На этот раз эшелон спешил на запад. Все понимали, что не сегодня-завтра нас ожидает "работа" именно там. Хорошо, что командование наконец определилось с нами, а то целую зиму только и стращало то Финляндией, то Румынией, то черноморскими проливами. Эшелоны дивизии летели без остановок и на разъездах не стояли - настоящая "зеленая улица". Значит, мы действительно где-то были нужны. Сход у проскочили Знаменку, Кировоград, Первомайск и Котовск.
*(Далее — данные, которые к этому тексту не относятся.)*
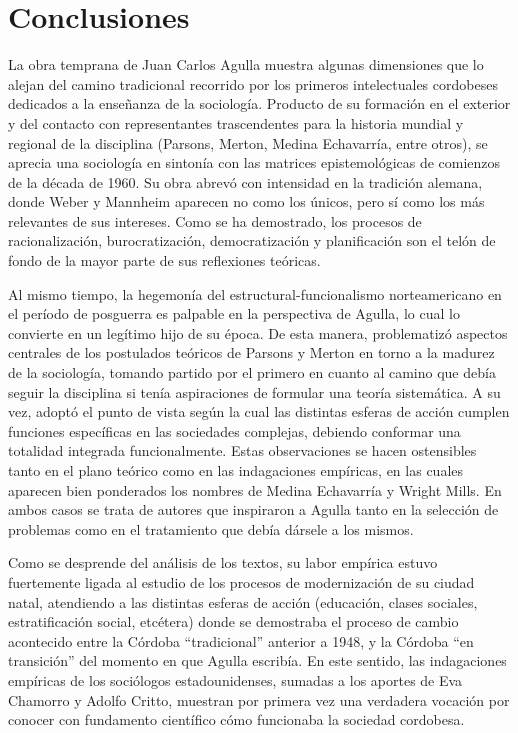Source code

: \section{Conclusiones}

La obra temprana de Juan Carlos Agulla muestra algunas dimensiones que lo alejan del camino tradicional recorrido por los primeros intelectuales cordobeses dedicados a la enseñanza de la sociología. Producto de su formación en el exterior y del contacto con representantes trascendentes para la historia mundial y regional de la disciplina (Parsons, Merton, Medina Echavarría, entre otros), se aprecia una sociología en sintonía con las matrices epistemológicas de comienzos de la década de 1960. Su obra abrevó con intensidad en la tradición alemana, donde Weber y Mannheim aparecen no como los únicos, pero sí como los más relevantes de sus intereses. Como se ha demostrado, los procesos de racionalización, burocratización, democratización y planificación son el telón de fondo de la mayor parte de sus reflexiones teóricas.

Al mismo tiempo, la hegemonía del estructural-funcionalismo norteamericano en el período de posguerra es palpable en la perspectiva de Agulla, lo cual lo convierte en un legítimo hijo de su época. De esta manera, problematizó aspectos centrales de los postulados teóricos de Parsons y Merton en torno a la madurez de la sociología, tomando partido por el primero en cuanto al camino que debía seguir la disciplina si tenía aspiraciones de formular una teoría sistemática. A su vez, adoptó el punto de vista según la cual las distintas esferas de acción cumplen funciones específicas en las sociedades complejas, debiendo conformar una totalidad integrada funcionalmente. Estas observaciones se hacen ostensibles tanto en el plano teórico como en las indagaciones empíricas, en las cuales aparecen bien ponderados los nombres de Medina Echavarría y Wright Mills. En ambos casos se trata de autores que inspiraron a Agulla tanto en la selección de problemas como en el tratamiento que debía dársele a los mismos.

Como se desprende del análisis de los textos, su labor empírica estuvo fuertemente ligada al estudio de los procesos de modernización de su ciudad natal, atendiendo a las distintas esferas de acción (educación, clases sociales, estratificación social, etcétera) donde se demostraba el proceso de cambio acontecido entre la Córdoba \enquote{tradicional} anterior a 1948, y la Córdoba \enquote{en transición} del momento en que Agulla escribía. En este sentido, las indagaciones empíricas de los sociólogos estadounidenses, sumadas a los aportes de Eva Chamorro y Adolfo Critto, muestran por primera vez una verdadera vocación por conocer con fundamento científico cómo funcionaba la sociedad cordobesa.

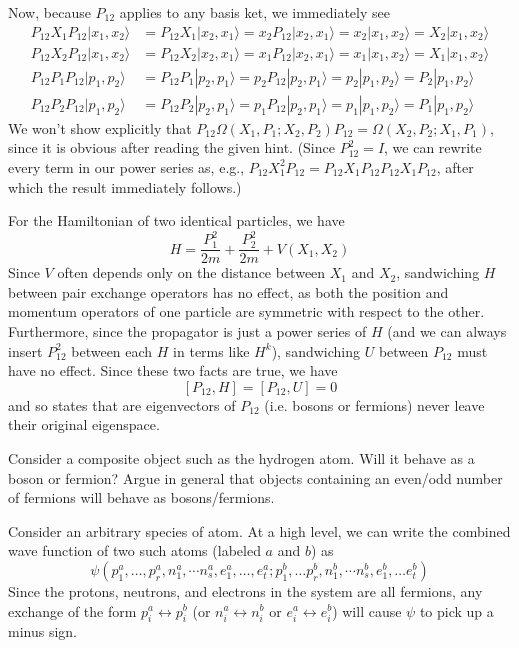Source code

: \documentclass[../principles-of-quantum-mechanics.tex]{subfiles}
\begin{document}
\begin{questions}
\begin{solution}
			Now, because $P_{12}$ applies to any basis ket, we immediately see
			\begin{align*}
				P_{12}X_1P_{12}|x_1, x_2\rangle &= P_{12}X_1|x_2,x_1\rangle = x_2P_{12}|x_2, x_1\rangle = x_2|x_1, x_2\rangle = X_2|x_1, x_2\rangle \\
				P_{12}X_2P_{12}|x_1, x_2\rangle &= P_{12}X_2|x_2,x_1\rangle = x_1P_{12}|x_2, x_1\rangle = x_1|x_1, x_2\rangle = X_1|x_1, x_2\rangle \\
				P_{12}P_1P_{12}|p_1, p_2\rangle &= P_{12}P_1|p_2,p_1\rangle = p_2P_{12}|p_2, p_1\rangle = p_2|p_1, p_2\rangle = P_2|p_1, p_2\rangle \\
				P_{12}P_2P_{12}|p_1, p_2\rangle &= P_{12}P_2|p_2,p_1\rangle = p_1P_{12}|p_2, p_1\rangle = p_1|p_1, p_2\rangle = P_1|p_1, p_2\rangle
			\end{align*}
			We won't show explicitly that $P_{12}\Omega(X_1, P_1; X_2, P_2)P_{12} = \Omega(X_2, P_2; X_1, P_1)$, since it is obvious after reading the given hint. (Since $P_{12}^2 = I$, we can rewrite every term in our power series as, e.g., $P_{12}X_1^2P_{12} = P_{12}X_1P_{12}P_{12}X_1P_{12}$, after which the result immediately follows.)
			
			For the Hamiltonian of two identical particles, we have
			$$H = \frac{P_1^2}{2m} + \frac{P_2^2}{2m} + V(X_1, X_2)$$
			Since $V$ often depends only on the distance between $X_1$ and $X_2$, sandwiching $H$ between pair exchange operators has no effect, as both the position and momentum operators of one particle are symmetric with respect to the other. Furthermore, since the propagator is just a power series of $H$ (and we can always insert $P_{12}^2$ between each $H$ in terms like $H^k$), sandwiching $U$ between $P_{12}$ must have no effect. Since these two facts are true, we have
			$$[P_{12}, H] = [P_{12}, U] = 0$$
			and so states that are eigenvectors of $P_{12}$ (i.e. bosons or fermions) never leave their original eigenspace.
		\end{solution}
		
		\question Consider a composite object such as the hydrogen atom. Will it behave as a boson or fermion? Argue in general that objects containing an even/odd number of fermions will behave as bosons/fermions.
		
		\begin{solution}
			Consider an arbitrary species of atom. At a high level, we can write the combined wave function of two such atoms (labeled $a$ and $b$) as
			$$\psi(p^a_1, \dots, p^a_r, n^a_1,\cdots n^a_s, e^a_1, \dots, e^a_t; p^b_1,\dots p^b_r, n^b_1,\cdots n^b_s, e^b_1, \dots e^b_t)$$
			Since the protons, neutrons, and electrons in the system are all fermions, any exchange of the form $p_i^a \leftrightarrow p^b_i$ (or $n_i^a\leftrightarrow n_i^b$ or $e_i^a\leftrightarrow e_i^b$) will cause $\psi$ to pick up a minus sign.
			

\end{solution}
\end{questions}
\end{document}
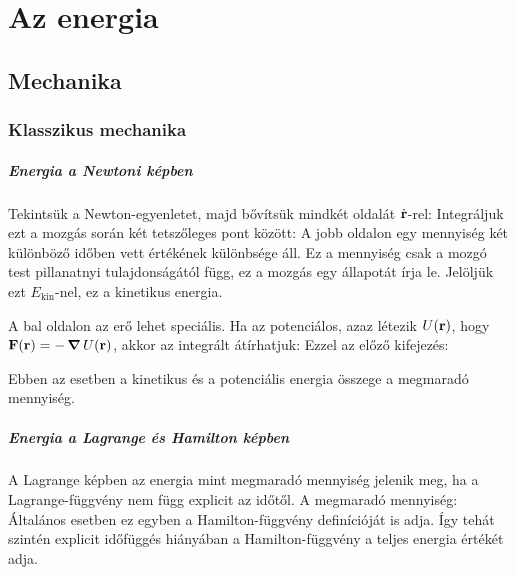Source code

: \chapter{Az energia}

 \section{Mechanika}
  
  \subsection{Klasszikus mechanika}
   
   \paragraph{Energia a Newtoni képben}
    
    Tekintsük a Newton-egyenletet, majd bővítsük mindkét oldalát $\dot{\mathbf{r}}$-rel:
    Integráljuk ezt a mozgás során két tetszőleges pont között:
    A jobb oldalon egy mennyiség két különböző időben vett értékének különbsége áll. Ez a mennyiség csak a mozgó test pillanatnyi tulajdonságától függ, ez a mozgás egy állapotát írja le. Jelöljük ezt $E_\text{kin}$-nel, ez a kinetikus energia. 
    
    A bal oldalon az erő lehet speciális. Ha az potenciálos, azaz létezik $U(\mathbf{r})$, hogy $\mathbf{F}(\mathbf{r})=-\mathop{\boldsymbol{\nabla}}\nolimits{U(\mathbf{r})}$, akkor az integrált átírhatjuk: 
    Ezzel az előző kifejezés:
    
    Ebben az esetben a kinetikus és a potenciális energia összege a megmaradó mennyiség. 
    
   \paragraph{Energia a Lagrange és Hamilton képben}
    
    A Lagrange képben az energia mint megmaradó mennyiség jelenik meg, ha a Lagrange-függvény nem függ explicit az időtől. A megmaradó mennyiség:
    Általános esetben ez egyben a Hamilton-függvény definícióját is adja. Így tehát szintén explicit időfüggés hiányában a Hamilton-függvény a teljes energia értékét adja. 
    
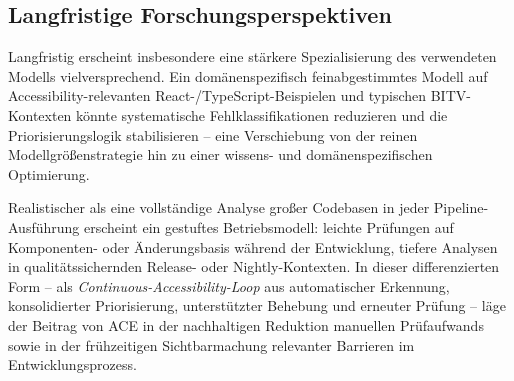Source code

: \subsection{Langfristige Forschungsperspektiven}
\label{sec:ausblick_lang}

Langfristig erscheint insbesondere eine stärkere Spezialisierung des verwendeten Modells vielversprechend. Ein domänenspezifisch feinabgestimmtes Modell auf Accessibility-relevanten React-/TypeScript-Beispielen und typischen \ac{BITV}-Kontexten könnte systematische Fehlklassifikationen reduzieren und die Priorisierungslogik stabilisieren -- eine Verschiebung von der reinen Modell\-größenstrategie hin zu einer wissens- und domänenspezifischen Optimierung.

Realistischer als eine vollständige Analyse großer Codebasen in jeder Pipeline-Ausführung erscheint ein gestuftes Betriebsmodell: leichte Prüfungen auf Komponenten- oder Änderungsbasis während der Entwicklung, tiefere Analysen in qualitätssichernden Release- oder Nightly-Kontexten. In dieser differenzierten Form -- als \textit{Continuous-Accessibility-Loop} aus automatischer Erkennung, konsolidierter Priorisierung, unterstützter Behebung und erneuter Prüfung -- läge der Beitrag von \ac{ACE} in der nachhaltigen Reduktion manuellen Prüfaufwands sowie in der frühzeitigen Sichtbarmachung relevanter Barrieren im Entwicklungsprozess.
Путь в 550 километров окончился на станции Ивановка Одесской железной дороги, в 75 километрах к югу от Котовска. От государственной границы с Румынией на Днестре нас отделял всего один переход в 45 километров.

Прибыли ночью. Разгружались долго. Это было вызвано тем, что одновременно прибыло несколько эшелонов, явно мешавших друг другу при разгрузке. В кромешной тьме южной ночи путались повозки, артиллерийские орудия. Не сразу разобрались, кому что принадлежит. Никто не ожидал одновременного прибытия такого количества войск. Потребовалось несколько часов на то, чтобы все подразделения нашли свое место в длиннющих колоннах полков и дивизий.

Мы с интересом наблюдали, как под утро прибыл эшелон станками КВ ("Клим Ворошилов") и ИС ("Иосиф Сталин"). Таких тяжелых танков мы еще не видели. Наши сердца радостно и неистово колотились:

- Даешь Бессарабию! Вон нас сколько!